The effect of increasing the annual appropriation to five millions, is seen in an increase of teachers' salaries, in the lengthening of the school term, and in the erection of better school houses. Marked progress has been made in the erection of school buildings, and in the purchase of libraries and apparatus. Everywhere the idea is gaining ground that the school should be made as pleasant and attractive as the home. The methods of lighting, heating and ventilating are studied by experts, and the competition between rival companies stimulates men to put their talent and genius into this branch of the work. American school furniture has been vastly improved, and is now the admiration of the civilized world. Nevertheless, school diseases, such as myopia and the over-wrought condition of the nervous system, sometimes named “ Americanitis,' are on the increase, and deserve careful study. This has led to the shortening of the school day to five hours in the graded schools of some cities. Nor can the increased appropriation be said to have produced the effects which ardent friends of the public schools had ex

pected. Reference to the statistical tables shows that the resulting increase in the monthly salary of male teachers was but $1.79, and in that of female teachers only $1.63. The average increase in the length of the school term was but onethird of a month. The total increase in the cost of tuition was $701,779.83, and the decrease in the amount of tax levied for school purposes was $321,795.95. Add to these amounts the increase in the cost of building, purchasing and renting ($777,591.73) and the increase in the cost of fuel, contingencies, debts and interest paid ($1,072,277-37), and there remains a balance unaccounted for in the three million increase of the annual appropriation, amounting to $126,559.12, which must have accumulated in the treasuries of some of the districts, instead of being expended upon the improvement of the schools.
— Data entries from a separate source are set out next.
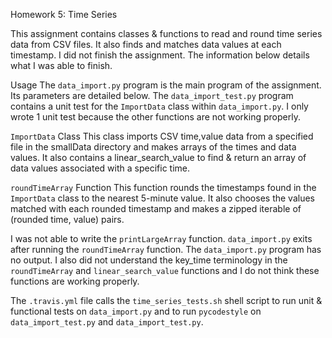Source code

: Homework 5: Time Series

This assignment contains classes & functions to read and round time series data from CSV files. It also finds and matches data values at each timestamp. I did not finish the assignment. The information below details what I was able to finish.

Usage
The `data_import.py` program is the main program of the assignment. Its parameters are detailed below.
The `data_import_test.py` program contains a unit test for the `ImportData` class within `data_import.py`. I only wrote 1 unit test because the other functions are not working properly.

`ImportData` Class
    This class imports CSV time,value data from a specified file in the smallData directory and makes arrays of the times and data values. It also contains a linear_search_value to find & return an array of data values associated with a specific time.

`roundTimeArray` Function
    This function rounds the timestamps found in the `ImportData` class to the nearest 5-minute value. It also chooses the values matched with each rounded timestamp and makes a zipped iterable of (rounded time, value) pairs.
    
I was not able to write the `printLargeArray` function. `data_import.py` exits after running the `roundTimeArray` function. The `data_import.py` program has no output.
I also did not understand the key_time terminology in the `roundTimeArray` and `linear_search_value` functions and I do not think these functions are working properly.

The `.travis.yml` file calls the `time_series_tests.sh` shell script to run unit & functional tests on `data_import.py` and to run `pycodestyle` on `data_import_test.py` and `data_import_test.py`.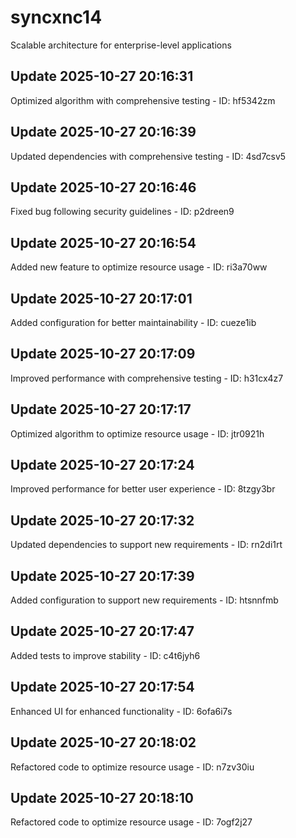 # syncxnc14
Scalable architecture for enterprise-level applications

## Update 2025-10-27 20:16:31
Optimized algorithm with comprehensive testing - ID: hf5342zm


## Update 2025-10-27 20:16:39
Updated dependencies with comprehensive testing - ID: 4sd7csv5


## Update 2025-10-27 20:16:46
Fixed bug following security guidelines - ID: p2dreen9


## Update 2025-10-27 20:16:54
Added new feature to optimize resource usage - ID: ri3a70ww


## Update 2025-10-27 20:17:01
Added configuration for better maintainability - ID: cueze1ib


## Update 2025-10-27 20:17:09
Improved performance with comprehensive testing - ID: h31cx4z7


## Update 2025-10-27 20:17:17
Optimized algorithm to optimize resource usage - ID: jtr0921h


## Update 2025-10-27 20:17:24
Improved performance for better user experience - ID: 8tzgy3br


## Update 2025-10-27 20:17:32
Updated dependencies to support new requirements - ID: rn2di1rt


## Update 2025-10-27 20:17:39
Added configuration to support new requirements - ID: htsnnfmb


## Update 2025-10-27 20:17:47
Added tests to improve stability - ID: c4t6jyh6


## Update 2025-10-27 20:17:54
Enhanced UI for enhanced functionality - ID: 6ofa6i7s


## Update 2025-10-27 20:18:02
Refactored code to optimize resource usage - ID: n7zv30iu


## Update 2025-10-27 20:18:10
Refactored code to optimize resource usage - ID: 7ogf2j27

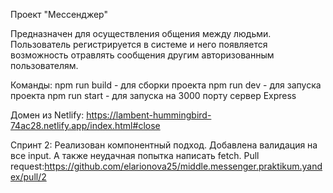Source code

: Проект "Мессенджер"

Предназначен для осуществления общения между людьми. Пользователь регистрируется в системе и него появляется возможность отравлять сообщения другим авторизованным пользователям. 

Команды:
npm run build - для сборки проекта
npm run dev - для запуска проекта
npm run start - для запуска на 3000 порту сервер Express

Домен из Netlify: https://lambent-hummingbird-74ac28.netlify.app/index.html#close

Спринт 2:
Реализован компонентный подход. Добавлена валидация на все input.
А также неудачная попытка написать fetch.
Pull request:https://github.com/elarionova25/middle.messenger.praktikum.yandex/pull/2



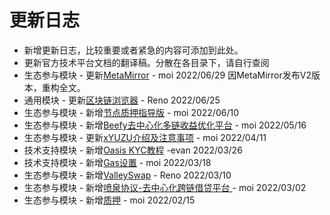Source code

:# 更新日志

- 新增更新日志，比较重要或者紧急的内容可添加到此处。
- 更新官方技术平台文档的翻译稿。分散在各目录下，请自行查阅
- 生态参与模块 - 更新[MetaMirror](./ecosystem_paticipate/nft/MetaMirror/MetaMirror.md) - moi 2022/06/29  因MetaMirror发布V2版本，重构全文。
- 通用模块 - 更新[区块链浏览器](./general/browser/browser.md) - Reno 2022/06/25
- 生态参与模块 - 新增[节点质押指导版](./ecosystem_paticipate/node/节点搭建指导版.md) - moi 2022/06/10
- 生态参与模块 - 新增[Beefy去中心化多链收益优化平台](./ecosystem_paticipate/dex/Beefy/Beefy.md) - moi 2022/05/16
- 生态参与模块 - 更新[xYUZU介绍及注意事项](./ecosystem_paticipate/dex/yuzuswap/xYUZU介绍及注意事项.md) - moi 2022/04/11
- 技术支持模块 - 新增[Oasis KYC教程](./dev_support/oasis_kyc/oasis_kyc.md) -evan 2022/03/26
- 技术支持模块 - 新增[Gas设置](./dev_support/Gas设置/Gas设置.md) - moi 2022/03/18
- 生态参与模块 - 新增[ValleySwap](./ecosystem_paticipate/dex/ValleySwap/ValleySwap.md) - Reno 2022/03/10
- 生态参与模块 - 新增[喷泉协议-去中心化跨链借贷平台
](ecosystem_paticipate/lending/FountainProtocol/FountainProtocol.md) - moi 2022/03/02
- 生态参与模块 - 新增[质押](./ecosystem_paticipate/质押.md) - moi 2022/02/15
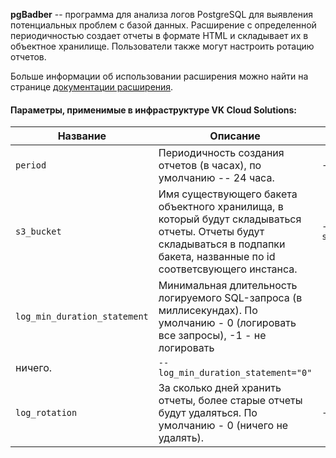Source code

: **pgBadber** -- программа для анализа логов PostgreSQL для выявления потенциальных проблем с базой данных. Расширение с определенной периодичностью создает отчеты в формате HTML и складывает их в объектное хранилище. Пользователи также могут настроить ротацию отчетов.

Больше информации об использовании расширения можно найти на странице [документации расширения](https://github.com/darold/pgbadger).

#### Параметры, применимые в инфраструктуре VK Cloud Solutions:
|Название|Описание|Пример|
|---|---|---|
|`period`|Периодичность создания отчетов (в часах), по умолчанию -- 24 часа.|`--period="24"`|
|`s3_bucket`|Имя существующего бакета объектного хранилища, в который будут складываться отчеты. Отчеты будут складываться в подпапки бакета, названные по id соответсвующего инстанса.|`--s3_bucket="pdbadger_logs"`|
|`log_min_duration_statement`|Минимальная длительность логируемого SQL-запроса (в миллисекундах). По умолчанию - 0 (логировать все запросы), -1 - не логировать
ничего.|`--log_min_duration_statement="0"`|
|`log_rotation`|За сколько дней хранить отчеты, более старые отчеты будут удаляться. По умолчанию - 0 (ничего не удалять).|`--log_rotation="0"`|
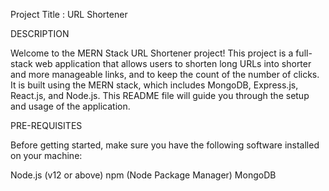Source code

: Project Title : URL Shortener

DESCRIPTION

Welcome to the MERN Stack URL Shortener project!
This project is a full-stack web application that allows users to shorten long URLs into shorter and more manageable links, and to keep the count of the number of clicks. It is built using the MERN stack, which includes MongoDB, Express.js, React.js, and Node.js. This README file will guide you through the setup and usage of the application.

PRE-REQUISITES

Before getting started, make sure you have the following software installed on your machine:

Node.js (v12 or above)
npm (Node Package Manager)
MongoDB
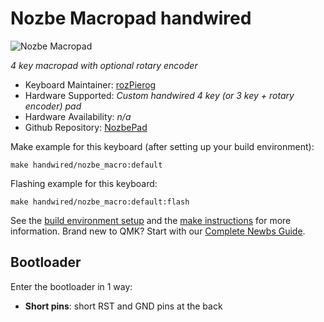 # Nozbe Macropad handwired

![Nozbe Macropad](https://i.imgur.com/fUMtWma.png)

*4 key macropad with optional rotary encoder*

* Keyboard Maintainer: [rozPierog](https://github.com/rozPierog)
* Hardware Supported: *Custom handwired 4 key (or 3 key + rotary encoder) pad*
* Hardware Availability: *n/a*
* Github Repository: [NozbePad](https://github.com/rozPierog/NozbePad)

Make example for this keyboard (after setting up your build environment):

    make handwired/nozbe_macro:default

Flashing example for this keyboard:

    make handwired/nozbe_macro:default:flash

See the [build environment setup](https://docs.qmk.fm/#/getting_started_build_tools) and the [make instructions](https://docs.qmk.fm/#/getting_started_make_guide) for more information. Brand new to QMK? Start with our [Complete Newbs Guide](https://docs.qmk.fm/#/newbs).

## Bootloader

Enter the bootloader in 1 way:

* **Short pins**: short RST and GND pins at the back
Unfortunately, the spirit of progress has not permeated all parts of the Commonwealth. In too many districts the directors have yielded to the temptation to reduce the tax rate to less than a mill, and to run the schools on a cheap plan by hiring cheap teachers. The statistics on this point are startling, indeed. The total number of college graduates employed in the public schools is 284. The graduates of State Normal schools, academies and seminaries, who teach in the public schools, is 7,064. Hence, 17,991 teachers have never enjoyed the advantage of a full course of study beyond the public schools. Some of these, by private study and by partial courses at at normal and other schools, have risen to the rank of those holding professional and permanent certificates; but the startling fact remains that over half of the teachers of Pennsylvania (12,975), hold the provisional certificate, and almost a myriad of them (8,979), never had any training outside of the common schools.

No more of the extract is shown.